What you need to do ▸
The response should contain only those lines of the entries below that include the string "linear".

Dataset records ▸
%%
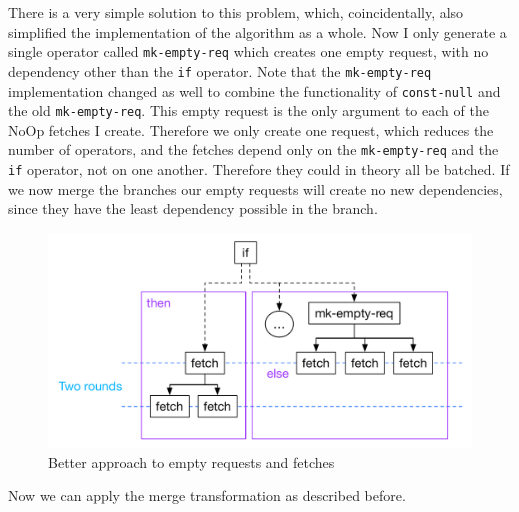 There is a very simple solution to this problem, which, coincidentally, also simplified the implementation of the algorithm as a whole.
Now I only generate a single operator called \texttt{mk-empty-req} which creates one empty request, with no dependency other than the \texttt{if} operator.
Note that the \texttt{mk-empty-req} implementation changed as well to combine the functionality of \texttt{const-null} and the old \texttt{mk-empty-req}.
This empty request is the only argument to each of the NoOp fetches I create.
Therefore we only create one request, which reduces the number of operators, and the fetches depend only on the \texttt{mk-empty-req} and the \texttt{if} operator, not on one another.
Therefore they could in theory all be batched.
If we now merge the branches our empty requests will create no new dependencies, since they have the least dependency possible in the branch.

\begin{figure}
    \includegraphics[width=\linewidth]{../Figures/if-insert-empty-better-after-insert}
    \caption{Better approach to empty requests and fetches}
    \label{if-insert-empty-better-after-insert}
\end{figure}

Now we can apply the merge transformation as described before.
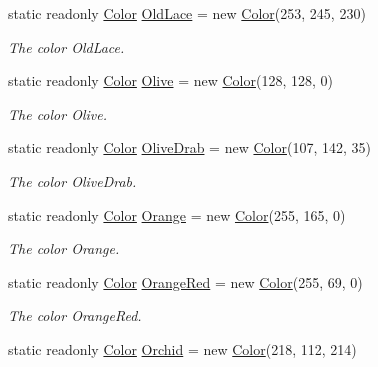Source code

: \begin{DoxyCompactItemize}
static readonly \hyperlink{struct_tri_devs_1_1_tri_engine2_d_1_1_color}{Color} \hyperlink{struct_tri_devs_1_1_tri_engine2_d_1_1_color_a9ce008e65869f8b4f76504bc1e1bb0ab}{Old\-Lace} = new \hyperlink{struct_tri_devs_1_1_tri_engine2_d_1_1_color}{Color}(253, 245, 230)
\begin{DoxyCompactList}\small\item\em The color Old\-Lace. \end{DoxyCompactList}\item 
static readonly \hyperlink{struct_tri_devs_1_1_tri_engine2_d_1_1_color}{Color} \hyperlink{struct_tri_devs_1_1_tri_engine2_d_1_1_color_ae875f246fd344421d8fd127f31e3845c}{Olive} = new \hyperlink{struct_tri_devs_1_1_tri_engine2_d_1_1_color}{Color}(128, 128, 0)
\begin{DoxyCompactList}\small\item\em The color Olive. \end{DoxyCompactList}\item 
static readonly \hyperlink{struct_tri_devs_1_1_tri_engine2_d_1_1_color}{Color} \hyperlink{struct_tri_devs_1_1_tri_engine2_d_1_1_color_a95ee64af9429d0facfa6e0841ac3535d}{Olive\-Drab} = new \hyperlink{struct_tri_devs_1_1_tri_engine2_d_1_1_color}{Color}(107, 142, 35)
\begin{DoxyCompactList}\small\item\em The color Olive\-Drab. \end{DoxyCompactList}\item 
static readonly \hyperlink{struct_tri_devs_1_1_tri_engine2_d_1_1_color}{Color} \hyperlink{struct_tri_devs_1_1_tri_engine2_d_1_1_color_aeca74430b3f58767f0a7e913b28490f7}{Orange} = new \hyperlink{struct_tri_devs_1_1_tri_engine2_d_1_1_color}{Color}(255, 165, 0)
\begin{DoxyCompactList}\small\item\em The color Orange. \end{DoxyCompactList}\item 
static readonly \hyperlink{struct_tri_devs_1_1_tri_engine2_d_1_1_color}{Color} \hyperlink{struct_tri_devs_1_1_tri_engine2_d_1_1_color_a2c6f856bd67091bd076e6689a7b32abe}{Orange\-Red} = new \hyperlink{struct_tri_devs_1_1_tri_engine2_d_1_1_color}{Color}(255, 69, 0)
\begin{DoxyCompactList}\small\item\em The color Orange\-Red. \end{DoxyCompactList}\item 
static readonly \hyperlink{struct_tri_devs_1_1_tri_engine2_d_1_1_color}{Color} \hyperlink{struct_tri_devs_1_1_tri_engine2_d_1_1_color_a166720b2a3d055d6164d7729431297aa}{Orchid} = new \hyperlink{struct_tri_devs_1_1_tri_engine2_d_1_1_color}{Color}(218, 112, 214)

\end{DoxyCompactItemize}
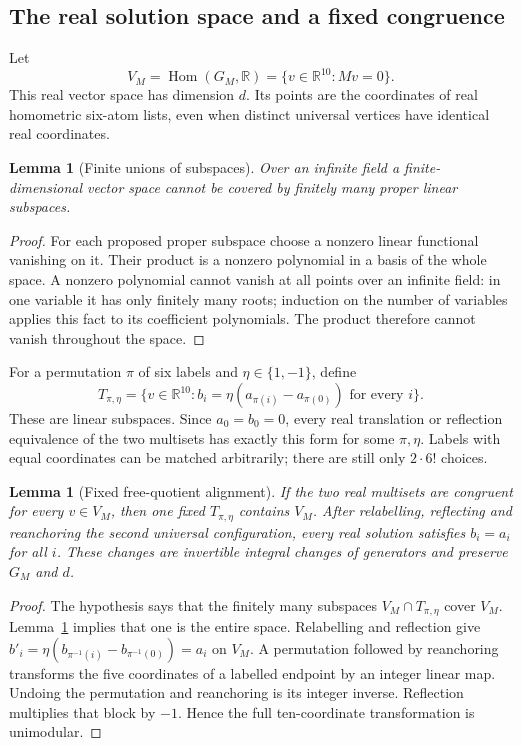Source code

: \documentclass[11pt]{article}
\newtheorem{lemma}[theorem]{Lemma}
\theoremstyle{remark}
\newcommand{\R}{\mathbb R}
\newcommand{\Hom}{\operatorname{Hom}}
\begin{document}
\subsection{The real solution space and a fixed congruence}
Let
\[
 V_M=\Hom(G_M,\R)=\{v\in\R^{10}:Mv=0\}.
\]
This real vector space has dimension $d$. Its points are the coordinates
of real homometric six-atom lists, even when distinct universal vertices
have identical real coordinates.

\begin{lemma}[Finite unions of subspaces]\label{lem:finite-subspaces}
Over an infinite field a finite-dimensional vector space cannot be covered
by finitely many proper linear subspaces.
\end{lemma}
\begin{proof}
For each proposed proper subspace choose a nonzero linear functional
vanishing on it. Their product is a nonzero polynomial in a basis of the
whole space. A nonzero polynomial cannot vanish at all points over an
infinite field: in one variable it has only finitely many roots; induction
on the number of variables applies this fact to its coefficient
polynomials. The product therefore cannot vanish throughout the space.
\end{proof}

For a permutation $\pi$ of six labels and $\eta\in\{1,-1\}$, define
\[
 T_{\pi,\eta}=\{v\in\R^{10}:
  b_i=\eta(a_{\pi(i)}-a_{\pi(0)})\text{ for every }i\}.
\]
These are linear subspaces. Since $a_0=b_0=0$, every real translation or
reflection equivalence of the two multisets has exactly this form for
some $\pi,\eta$. Labels with equal coordinates can be matched arbitrarily;
there are still only $2\cdot6!$ choices.

\begin{lemma}[Fixed free-quotient alignment]\label{lem:fixed-alignment}
If the two real multisets are congruent for every $v\in V_M$, then one
fixed $T_{\pi,\eta}$ contains $V_M$. After relabelling, reflecting and
reanchoring the second universal configuration, every real solution
satisfies $b_i=a_i$ for all $i$. These changes are invertible integral
changes of generators and preserve $G_M$ and $d$.
\end{lemma}
\begin{proof}
The hypothesis says that the finitely many subspaces
$V_M\cap T_{\pi,\eta}$ cover $V_M$. Lemma~\ref{lem:finite-subspaces}
implies that one is the entire space. Relabelling and reflection give
$b'_i=\eta(b_{\pi^{-1}(i)}-b_{\pi^{-1}(0)})=a_i$ on $V_M$.
A permutation followed by reanchoring transforms the five coordinates
of a labelled endpoint by an integer linear map. Undoing the permutation
and reanchoring is its integer inverse. Reflection multiplies that block
by $-1$. Hence the full ten-coordinate transformation is unimodular.
\end{proof}
\end{document}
%%
Exercise answer ▸
by finitely many proper linear subspaces.
For each proposed proper subspace choose a nonzero linear functional
These are linear subspaces. Since $a_0=b_0=0$, every real translation or
of a labelled endpoint by an integer linear map. Undoing the permutation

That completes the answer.